Bei außerhalb staatlicher Verantwortlichkeit liegenden Gegebenheiten im Herkunftsstaat kann nach der ständigen Rechtsprechung des Europäischen Gerichtshofes für Menschenrechte (EGMR) die Außerlandesschaffung eines Fremden nur dann eine Verletzung des Art. 3 EMRK darstellen, wenn im konkreten Fall außergewöhnliche Umstände ("exceptional circumstances") vorliegen (EGMR 02.05.1997, D. gg. Vereinigtes Königreich, Zl. 30240/96; 06.02.2001, Bensaid, Zl. 44599/98; vgl. auch VwGH 21.08.2001, Zl. 2000/01/0443).
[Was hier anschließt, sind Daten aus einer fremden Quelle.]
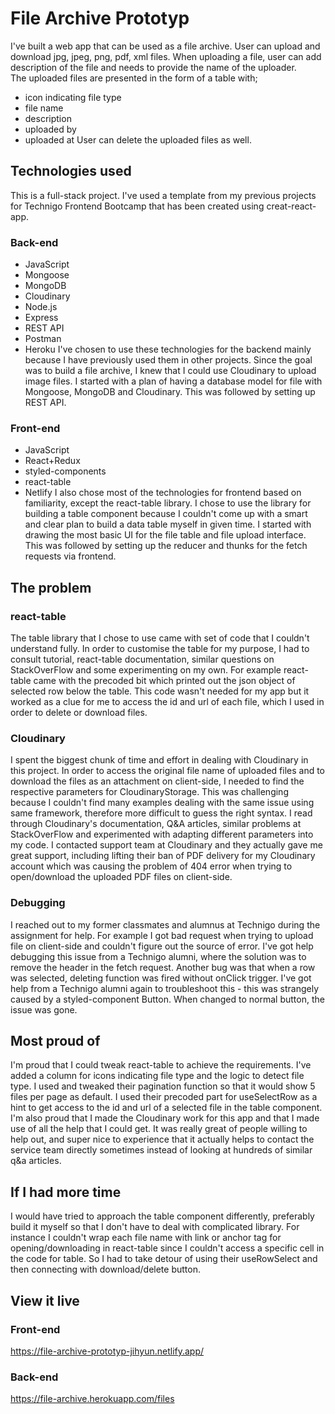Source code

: # File Archive Prototyp

I've built a web app that can be used as a file archive. 
User can upload and download jpg, jpeg, png, pdf, xml files.
When uploading a file, user can add description of the file and needs to provide the name of the uploader.   
The uploaded files are presented in the form of a table with;
- icon indicating file type
- file name
- description
- uploaded by
- uploaded at 
User can delete the uploaded files as well.

## Technologies used 
This is a full-stack project. I've used a template from my previous projects for Technigo Frontend Bootcamp that has been created using creat-react-app. 

### Back-end
- JavaScript
- Mongoose
- MongoDB
- Cloudinary
- Node.js
- Express
- REST API
- Postman
- Heroku
I've chosen to use these technologies for the backend mainly because I have previously used them in other projects. Since the goal was to build a file archive, I knew that I could use Cloudinary to upload image files. I started with a plan of having a database model for file with Mongoose, MongoDB and Cloudinary. This was followed by setting up REST API.

### Front-end
- JavaScript
- React+Redux
- styled-components
- react-table 
- Netlify
I also chose most of the technologies for frontend based on familiarity, except the react-table library. I chose to use the library for building a table component because I couldn't come up with a smart and clear plan to build a data table myself in given time. I started with drawing the most basic UI for the file table and file upload interface. This was followed by setting up the reducer and thunks for the fetch requests via frontend. 

## The problem 
### react-table
The table library that I chose to use came with set of code that I couldn't understand fully. In order to customise the table for my purpose, I had to consult tutorial, react-table documentation, similar questions on StackOverFlow and some experimenting on my own. For example react-table came with the precoded bit which printed out the json object of selected row below the table. This code wasn't needed for my app but it worked as a clue for me to access the id and url of each file, which I used in order to delete or download files. 

### Cloudinary
I spent the biggest chunk of time and effort in dealing with Cloudinary in this project. In order to access the original file name of uploaded files and to download the files as an attachment on client-side, I needed to find the respective parameters for CloudinaryStorage. This was challenging because I couldn't find many examples dealing with the same issue using same framework, therefore more difficult to guess the right syntax. I read through Cloudinary's documentation, Q&A articles, similar problems at StackOverFlow and experimented with adapting different parameters into my code. I contacted support team at Cloudinary and they actually gave me great support, including lifting their ban of PDF delivery for my Cloudinary account which was causing the problem of 404 error when trying to open/download the uploaded PDF files on client-side.  

### Debugging
I reached out to my former classmates and alumnus at Technigo during the assignment for help. For example I got bad request when trying to upload file on client-side and couldn't figure out the source of error. I've got help debugging this issue from a Technigo alumni, where the solution was to remove the header in the fetch request. Another bug was that when a row was selected, deleting function was fired without onClick trigger. I've got help from a Technigo alumni again to troubleshoot this - this was strangely caused by a styled-component Button. When changed to normal button, the issue was gone. 

## Most proud of
I'm proud that I could tweak react-table to achieve the requirements. I've added a column for icons indicating file type and the logic to detect file type. I used and tweaked their pagination function so that it would show 5 files per page as default. I used their precoded part for useSelectRow as a hint to get access to the id and url of a selected file in the table component. I'm also proud that I made the Cloudinary work for this app and that I made use of all the help that I could get. It was really great of people willing to help out, and super nice to experience that it actually helps to contact the service team directly sometimes instead of looking at hundreds of similar q&a articles.

## If I had more time
I would have tried to approach the table component differently, preferably build it myself so that I don't have to deal with complicated library. For instance I couldn't wrap each file name with link or anchor tag for opening/downloading in react-table since I couldn't access a specific cell in the code for table. So I had to take detour of using their useRowSelect and then connecting with download/delete button.   

## View it live

### Front-end
https://file-archive-prototyp-jihyun.netlify.app/
### Back-end
https://file-archive.herokuapp.com/files

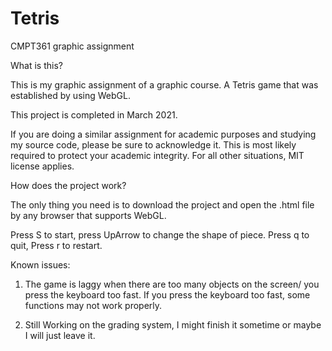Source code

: # Tetris
 CMPT361 graphic assignment

What is this?

This is my graphic assignment of a graphic course. A Tetris game that was established by using WebGL. 

This project is completed in March 2021.

If you are doing a similar assignment for academic purposes and studying my source code, please be sure to acknowledge it. This is most likely required to protect your academic integrity. For all other situations, MIT license applies.

How does the project work?

The only thing you need is to download the project and open the .html file by any browser that supports WebGL. 

Press S to start, press UpArrow to change the shape of piece. Press q to quit, Press r to restart.

Known issues:

1. The game is laggy when there are too many objects on the screen/ you press the keyboard too fast. If you press the keyboard too fast, some functions may not work properly.

2. Still Working on the grading system, I might finish it sometime or maybe I will just leave it.
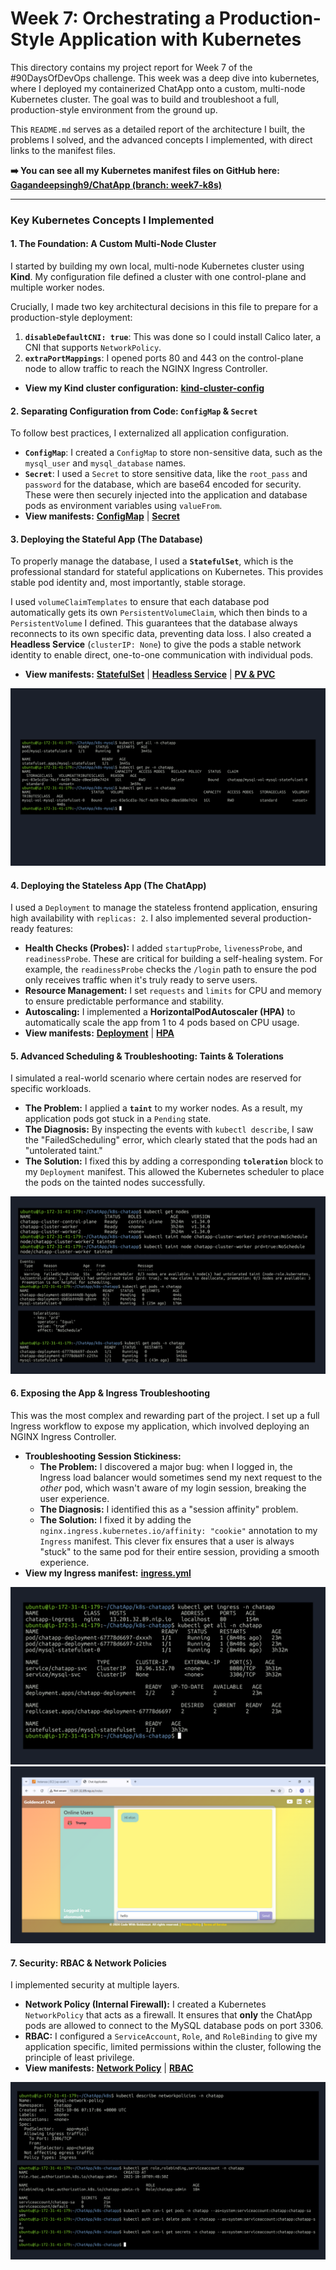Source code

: # Week 7: Orchestrating a Production-Style Application with Kubernetes

This directory contains my project report for Week 7 of the #90DaysOfDevOps challenge. This week was a deep dive into kubernetes, where I deployed my containerized ChatApp onto a custom, multi-node Kubernetes cluster. The goal was to build and troubleshoot a full, production-style environment from the ground up.

This `README.md` serves as a detailed report of the architecture I built, the problems I solved, and the advanced concepts I implemented, with direct links to the manifest files.

**➡️ You can see all my Kubernetes manifest files on GitHub here:**
[**Gagandeepsingh9/ChatApp (branch: week7-k8s)**](https://github.com/Gagandeepsingh9/ChatApp/tree/week7-k8s)

---

### Key Kubernetes Concepts I Implemented

#### 1. The Foundation: A Custom Multi-Node Cluster
I started by building my own local, multi-node Kubernetes cluster using **Kind**. My configuration file defined a cluster with one control-plane and multiple worker nodes.

Crucially, I made two key architectural decisions in this file to prepare for a production-style deployment:
1.  **`disableDefaultCNI: true`**: This was done so I could install Calico later, a CNI that supports `NetworkPolicy`.
2.  **`extraPortMappings`**: I opened ports 80 and 443 on the control-plane node to allow traffic to reach the NGINX Ingress Controller.
*   **View my Kind cluster configuration:** [**kind-cluster-config**](https://github.com/Gagandeepsingh9/ChatApp/blob/week7-k8s/kind-cluster-config)

#### 2. Separating Configuration from Code: `ConfigMap` & `Secret`
To follow best practices, I externalized all application configuration.
*   **`ConfigMap`**: I created a `ConfigMap` to store non-sensitive data, such as the `mysql_user` and `mysql_database` names.
*   **`Secret`**: I used a `Secret` to store sensitive data, like the `root_pass` and `password` for the database, which are base64 encoded for security.
These were then securely injected into the application and database pods as environment variables using `valueFrom`.
*   **View manifests:** [**ConfigMap**](https://github.com/Gagandeepsingh9/ChatApp/blob/week7-k8s/k8s-mysql/configmap_mysql.yml) | [**Secret**](https://github.com/Gagandeepsingh9/ChatApp/blob/week7-k8s/k8s-mysql/secret_mysql.yml)

#### 3. Deploying the Stateful App (The Database)
To properly manage the database, I used a **`StatefulSet`**, which is the professional standard for stateful applications on Kubernetes. This provides stable pod identity and, most importantly, stable storage.

I used `volumeClaimTemplates` to ensure that each database pod automatically gets its own `PersistentVolumeClaim`, which then binds to a `PersistentVolume` I defined. This guarantees that the database always reconnects to its own specific data, preventing data loss. I also created a **Headless Service** (`clusterIP: None`) to give the pods a stable network identity to enable direct, one-to-one communication with individual pods.
*   **View manifests:** [**StatefulSet**](https://github.com/Gagandeepsingh9/ChatApp/blob/week7-k8s/k8s-mysql/statefulsets.yml) | [**Headless Service**](https://github.com/Gagandeepsingh9/ChatApp/blob/week7-k8s/k8s-mysql/service_mysql.yml) | [**PV & PVC**](https://github.com/Gagandeepsingh9/ChatApp/blob/week7-k8s/k8s-mysql/persistent_Volume.yml)

![StatefulSet and Persistent Volume Claim](screenshots/statefulset-and-pvc.png)

#### 4. Deploying the Stateless App (The ChatApp)
I used a `Deployment` to manage the stateless frontend application, ensuring high availability with `replicas: 2`. I also implemented several production-ready features:
*   **Health Checks (Probes):** I added `startupProbe`, `livenessProbe`, and `readinessProbe`. These are critical for building a self-healing system. For example, the `readinessProbe` checks the `/login` path to ensure the pod only receives traffic when it's truly ready to serve users.
*   **Resource Management:** I set `requests` and `limits` for CPU and memory to ensure predictable performance and stability.
*   **Autoscaling:** I implemented a **HorizontalPodAutoscaler (HPA)** to automatically scale the app from 1 to 4 pods based on CPU usage.
*   **View manifests:** [**Deployment**](https://github.com/Gagandeepsingh9/ChatApp/blob/week7-k8s/k8s-chatapp/deployment_chatapp.yml) | [**HPA**](https://github.com/Gagandeepsingh9/ChatApp/blob/week7-k8s/k8s-chatapp/hpa.yml)

#### 5. Advanced Scheduling & Troubleshooting: Taints & Tolerations
I simulated a real-world scenario where certain nodes are reserved for specific workloads.
*   **The Problem:** I applied a **`taint`** to my worker nodes. As a result, my application pods got stuck in a `Pending` state.
*   **The Diagnosis:** By inspecting the events with `kubectl describe`, I saw the "FailedScheduling" error, which clearly stated that the pods had an "untolerated taint."
*   **The Solution:** I fixed this by adding a corresponding **`toleration`** block to my `Deployment` manifest. This allowed the Kubernetes scheduler to place the pods on the tainted nodes successfully.

![Taints and Tolerations in Action](screenshots/taints-and-tolerations.png)

#### 6. Exposing the App & Ingress Troubleshooting
This was the most complex and rewarding part of the project. I set up a full Ingress workflow to expose my application, which involved deploying an NGINX Ingress Controller.
*   **Troubleshooting Session Stickiness:**
    *   **The Problem:** I discovered a major bug: when I logged in, the Ingress load balancer would sometimes send my next request to the *other* pod, which wasn't aware of my login session, breaking the user experience.
    *   **The Diagnosis:** I identified this as a "session affinity" problem.
    *   **The Solution:** I fixed it by adding the `nginx.ingress.kubernetes.io/affinity: "cookie"` annotation to my `Ingress` manifest. This clever fix ensures that a user is always "stuck" to the same pod for their entire session, providing a smooth experience. 
*   **View my Ingress manifest:** [**ingress.yml**](https://github.com/Gagandeepsingh9/ChatApp/blob/week7-k8s/k8s-chatapp/ingress.yml)

![Ingress and Session Affinity Fix](screenshots/ingress-setup-1.png)
![Chatapp](screenshots/ingress-setup-2.png)

#### 7. Security: RBAC & Network Policies
I implemented security at multiple layers.
*   **Network Policy (Internal Firewall):** I created a Kubernetes `NetworkPolicy` that acts as a firewall. It ensures that **only** the ChatApp pods are allowed to connect to the MySQL database pods on port 3306.
*   **RBAC:** I configured a `ServiceAccount`, `Role`, and `RoleBinding` to give my application specific, limited permissions within the cluster, following the principle of least privilege.
*   **View manifests:** [**Network Policy**](https://github.com/Gagandeepsingh9/ChatApp/blob/week7-k8s/k8s-mysql/network_policies.yml) | [**RBAC**](https://github.com/Gagandeepsingh9/ChatApp/blob/week7-k8s/k8s-chatapp/role.yml)

![Network Policy & RBAC](screenshots/rbac-network-policies.png)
Unter "außergewöhnlichen Umständen" können auch lebensbedrohende Ereignisse (zB Fehlen einer unbedingt erforderlichen medizinischen Behandlung bei unmittelbar lebensbedrohlicher Erkrankung) ein Abschiebungshindernis im Sinne des Art. 3 EMRK iVm. § 8 Abs. 1 AsylG 2005 bilden, die von den Behörden des Herkunftsstaates nicht zu vertreten sind (EGMR 02.05.1997, D. gg. Vereinigtes Königreich; vgl. VwGH 21.08.2001, Zl. 2000/01/0443; 13.11.2001, Zl. 2000/01/0453; 09.07.2002, Zl. 2001/01/0164; 16.07.2003, Zl. 2003/01/0059). Nach Ansicht des VwGH ist am Maßstab der Entscheidungen des EGMR zu Art. 3 EMRK für die Beantwortung der Frage, ob die Abschiebung eines Fremden eine Verletzung des Art. 3 EMRK darstellt, unter anderem zu klären, welche Auswirkungen physischer und psychischer Art auf den Gesundheitszustand des Fremden als reale Gefahr ("real risk") - die bloße Möglichkeit genügt nicht - damit verbunden wären (VwGH 23.09.2004, Zl. 2001/21/0137).
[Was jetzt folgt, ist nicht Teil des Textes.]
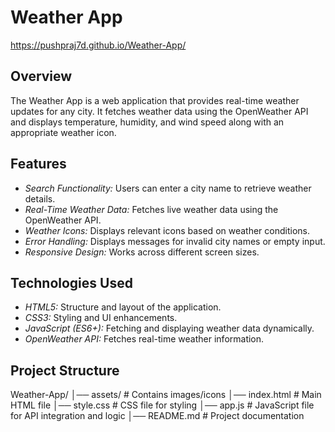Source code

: # Weather App
https://pushpraj7d.github.io/Weather-App/

## Overview
The Weather App is a web application that provides real-time weather updates for any city. It fetches weather data using the OpenWeather API and displays temperature, humidity, and wind speed along with an appropriate weather icon.

## Features
- *Search Functionality:* Users can enter a city name to retrieve weather details.
- *Real-Time Weather Data:* Fetches live weather data using the OpenWeather API.
- *Weather Icons:* Displays relevant icons based on weather conditions.
- *Error Handling:* Displays messages for invalid city names or empty input.
- *Responsive Design:* Works across different screen sizes.

## Technologies Used
- *HTML5:* Structure and layout of the application.
- *CSS3:* Styling and UI enhancements.
- *JavaScript (ES6+):* Fetching and displaying weather data dynamically.
- *OpenWeather API:* Fetches real-time weather information.

## Project Structure

Weather-App/
│── assets/                 # Contains images/icons
│── index.html              # Main HTML file
│── style.css               # CSS file for styling
│── app.js                  # JavaScript file for API integration and logic
│── README.md               # Project documentation
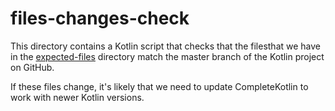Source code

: # files-changes-check

This directory contains a Kotlin script that checks that the filesthat we have in the [expected-files](expected-files) directory match the master branch of the Kotlin project on GitHub.

If these files change, it's likely that we need to update CompleteKotlin to work with newer Kotlin versions.
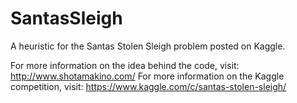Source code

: # SantasSleigh
A heuristic for the Santas Stolen Sleigh problem posted on Kaggle.

For more information on the idea behind the code, visit: http://www.shotamakino.com/
For more information on the Kaggle competition, visit: https://www.kaggle.com/c/santas-stolen-sleigh/
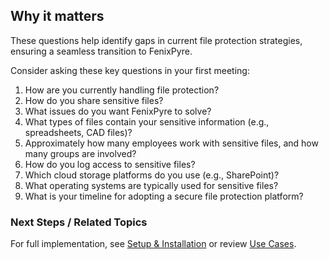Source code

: 
## Why it matters
These questions help identify gaps in current file protection strategies, ensuring a seamless transition to FenixPyre.

Consider asking these key questions in your first meeting:

1. How are you currently handling file protection?
2. How do you share sensitive files?
3. What issues do you want FenixPyre to solve?
4. What types of files contain your sensitive information (e.g., spreadsheets, CAD files)?
5. Approximately how many employees work with sensitive files, and how many groups are involved?
6. How do you log access to sensitive files?
7. Which cloud storage platforms do you use (e.g., SharePoint)?
8. What operating systems are typically used for sensitive files?
9. What is your timeline for adopting a secure file protection platform?

### Next Steps / Related Topics
For full implementation, see [Setup & Installation](/03-setup-&-installation/index) or review [Use Cases](/08-use-cases/index).
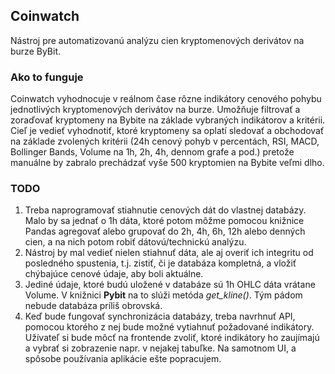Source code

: ## Coinwatch

Nástroj pre automatizovanú analýzu cien kryptomenových derivátov na burze ByBit.

### Ako to funguje

Coinwatch vyhodnocuje v reálnom čase rôzne indikátory cenového pohybu jednotlivých kryptomenových derivátov na burze. Umožňuje filtrovať a zoraďovať kryptomeny na Bybite na základe vybraných indikátorov a kritérii.
Cieľ je vedieť vyhodnotiť, ktoré kryptomeny sa oplatí sledovať a obchodovať na základe zvolených kritérii (24h cenový pohyb v percentách, RSI, MACD, Bollinger Bands, Volume na 1h, 2h, 4h, dennom grafe a pod.) pretože manuálne by zabralo prechádzať vyše 500 kryptomien na Bybite veľmi dlho. 

### TODO

1. Treba naprogramovať stiahnutie cenových dát do vlastnej databázy. Malo by sa jednať o 1h dáta, ktoré potom môžme pomocou knižnice Pandas agregovať alebo grupovať do 2h, 4h, 6h, 12h alebo denných cien, a na nich potom robiť dátovú/technickú analýzu.
2. Nástroj by mal vedieť nielen stiahnuť dáta, ale aj overiť ich integritu od posledného spustenia, t.j. zistiť, či je databáza kompletná, a vložiť chýbajúce cenové údaje, aby boli aktuálne.
3. Jediné údaje, ktoré budú uložené v databáze sú 1h OHLC dáta vrátane Volume. V knižnici **Pybit** na to slúži metóda _get_kline()_. Tým pádom nebude databáza príliš obrovská.
4. Keď bude fungovať synchronizácia databázy, treba navrhnuť API, pomocou ktorého z nej bude možné vytiahnuť požadované indikátory. Užívateľ si bude môcť na frontende zvoliť, ktoré indikátory ho zaujímajú a vybrať si zobrazenie napr. v nejakej tabuľke. Na samotnom UI, a spôsobe používania aplikácie ešte popracujem.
Das Bestehen einer Gefährdungssituation iSd § 57 Abs. 2 FrG 1997 (Bedrohung aus Gründen der Rasse, Religion, Nationalität, Zugehörigkeit zu einer bestimmten sozialen Gruppe oder der politischen Ansichten) wurde bereits bei der Beurteilung des Asylantrages des Beschwerdeführers geprüft und verneint.

Auf Grund des durchgeführten Ermittlungsverfahrens und des festgestellten Sachverhaltes ergibt sich, dass die Voraussetzungen für die Zuerkennung des Status des subsidiär Schutzberechtigten gemäß § 8 Abs. 1 AsylG 2005 nicht gegeben sind:

Wie bereits oben im Rahmen der Prüfung des Asylantrages ausgeführt wurde, bestehen aufgrund der Unglaubwürdigkeit der Behauptungen des Beschwerdeführers zu einer Bedrohungssituation in der Volksrepublik China keine nachvollziehbaren, stichhaltigen Anhaltspunkte dafür (es besteht kein "real risk" dahingehend), dass der Beschwerdeführer tatsächlich der von ihm behaupteten Bedrohungsgefahr (durch chinesische Behörden wegen seiner behaupteten Beteiligung an der Falun Gong Bewegung) ausgesetzt ist. Es kann somit nicht gesagt werden, dass eine Rückkehr des Beschwerdeführers in die Volksrepublik China für diesen die reale Gefahr einer dem Art. 3 EMRK (bzw. § 8 Abs. 1 AsylG 1997, § 57 FrG oder § 50 FPG) widersprechenden Behandlung bedeuten würde. Es bestehen vielmehr keinerlei konkrete Anhaltspunkte, dass der Beschwerdeführer einer derartigen Gefahr im Falle einer Rückkehr in die Volksrepublik China ausgesetzt sein würde.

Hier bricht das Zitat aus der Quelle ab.